L'Opéra Comique redonne voix à La Muette de Portici

Il faut rendre justice à Emma Dante et dire d'emblée qu'il n'était pas évident de ressusciter un opéra tel que La Muette de Portici.

Malgré son importance dans l'histoire du grand opéra et dans l'histoire tout court, cette relique du répertoire français n'avait jusque là guère tenté les théâtres et pas connu de production digne de ce nom en France depuis 1882, si l'on exclut une apparition furtive à l'Opéra de Marseille en 1991.

Certes la metteure en scène palermitaine n'évite pas quelques excès dans son approche mais elle réussit somme toute à réactualiser avec brio cette œuvre un peu pétrifiée dans l'anecdote, quitte à commettre quelques « contresens » que l'on devine parfaitement volontaires et sur lesquels une partie du public et de la critique a cru pouvoir juger négativement un travail intelligent et extrêmement efficace.

Si au premier acte, l'approche déconcerte et laisse la sensation d'un hiatus entre une musique plutôt décorative et le dépouillement total qu'offre le plateau, très vite cette conception où s'affirme le refus de tout décorum, s'impose par sa pertinence et son adéquation aux exigences de l'œuvre. Le dispositif tient dans un ensemble de portes dont le ballet et les assemblages permettent de suggérer les différents lieux de l'action. En fond de scène, un portail monumental à deux battants évoque tour à tour l'entrée du palais ou l'église où sont célébrées les noces princières.

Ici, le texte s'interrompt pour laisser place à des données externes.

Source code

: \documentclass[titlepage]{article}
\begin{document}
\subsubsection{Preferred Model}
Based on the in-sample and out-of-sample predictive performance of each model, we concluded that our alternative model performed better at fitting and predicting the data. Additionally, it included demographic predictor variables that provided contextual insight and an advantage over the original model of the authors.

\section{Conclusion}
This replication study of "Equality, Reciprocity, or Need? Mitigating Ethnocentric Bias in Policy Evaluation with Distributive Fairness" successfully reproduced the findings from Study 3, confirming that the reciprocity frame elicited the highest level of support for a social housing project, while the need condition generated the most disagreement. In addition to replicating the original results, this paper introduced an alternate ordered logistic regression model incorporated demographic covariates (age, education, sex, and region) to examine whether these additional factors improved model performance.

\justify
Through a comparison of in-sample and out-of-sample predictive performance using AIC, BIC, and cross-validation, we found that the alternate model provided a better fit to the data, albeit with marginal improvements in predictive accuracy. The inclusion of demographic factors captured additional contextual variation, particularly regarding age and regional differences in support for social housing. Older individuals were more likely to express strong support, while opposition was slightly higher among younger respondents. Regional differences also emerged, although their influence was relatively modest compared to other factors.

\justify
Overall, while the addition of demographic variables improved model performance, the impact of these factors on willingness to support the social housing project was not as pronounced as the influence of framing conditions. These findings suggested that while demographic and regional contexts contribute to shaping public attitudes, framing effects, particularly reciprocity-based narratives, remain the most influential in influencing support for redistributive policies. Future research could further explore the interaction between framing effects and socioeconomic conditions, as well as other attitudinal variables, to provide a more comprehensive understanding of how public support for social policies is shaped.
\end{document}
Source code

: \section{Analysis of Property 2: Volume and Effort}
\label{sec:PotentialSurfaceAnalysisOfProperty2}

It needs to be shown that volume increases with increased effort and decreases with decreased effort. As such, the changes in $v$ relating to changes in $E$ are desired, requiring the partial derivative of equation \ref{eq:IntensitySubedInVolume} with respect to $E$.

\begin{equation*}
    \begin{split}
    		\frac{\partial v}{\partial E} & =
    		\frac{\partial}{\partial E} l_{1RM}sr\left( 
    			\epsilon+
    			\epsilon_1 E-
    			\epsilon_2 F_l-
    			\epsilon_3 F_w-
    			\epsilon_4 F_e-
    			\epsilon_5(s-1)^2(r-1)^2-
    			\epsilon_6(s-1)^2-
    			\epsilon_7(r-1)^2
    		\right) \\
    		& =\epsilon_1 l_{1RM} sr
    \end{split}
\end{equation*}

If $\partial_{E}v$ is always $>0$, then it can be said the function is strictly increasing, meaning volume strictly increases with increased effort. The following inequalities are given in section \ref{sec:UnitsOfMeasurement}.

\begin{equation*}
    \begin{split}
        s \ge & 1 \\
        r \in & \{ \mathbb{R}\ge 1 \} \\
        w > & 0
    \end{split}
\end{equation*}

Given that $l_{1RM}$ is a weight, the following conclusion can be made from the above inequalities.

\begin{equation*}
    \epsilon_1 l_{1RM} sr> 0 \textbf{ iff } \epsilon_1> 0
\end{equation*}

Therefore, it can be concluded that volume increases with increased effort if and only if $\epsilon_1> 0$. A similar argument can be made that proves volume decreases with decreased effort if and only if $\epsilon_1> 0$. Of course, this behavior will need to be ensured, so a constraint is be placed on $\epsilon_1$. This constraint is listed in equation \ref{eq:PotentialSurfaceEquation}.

Au deuxième acte, des vélums flottants subtilement éclairés recréent la lumière diffuse d'un bord de mer pour évoquer le village des pêcheurs. La virtuosité avec laquelle la mise en scène utilise ces simples éléments et les transforme au fil des scènes est absolument remarquable. Visuellement le spectacle est extrêmement abouti et si le travail dramaturgique se refuse à l'historicisme, il ne nie jamais le contexte historique du livret original, la révolte du peuple napolitain contre l'occupant espagnol au xviie siècle.

Tournant résolument le dos à la tradition, Emma Dante choisit de confier le rôle titre, non à une ballerine qui aurait interprété le rôle de façon métaphorique, mais à une comédienne qui incarne le personnage dans un registre complètement expressionniste. Fenella est ici montrée dans un état de souffrance permanent, tel un animal traqué et affolé, auquel est même déniée la plainte avec la parole. Son comportement à la limite de l'autisme suscite chez le spectateur un sentiment de malaise qui participe de l'urgence de la mise en scène. La danse pourtant n'est pas absente mais elle est entièrement assumée par un groupe d'hommes qui sont les tourmenteurs de cette perpétuelle victime. Les éléments de ballet qui n'étaient dans la partition originelle qu'un supplément de couleur locale, sont intégrés ici au discours dramatique.

Pour le finale, Emma Dante n'a pas cherché à représenter la mort de Fenella et l'éruption du Vésuve mais se contente de la faire apparaître, la bouche ouverte dans un cri muet, telle une icone baroque ou la déesse tutélaire du volcan dans une niche en fond de scène, faisant de l'héroïne l'incarnation même du silence des opprimés.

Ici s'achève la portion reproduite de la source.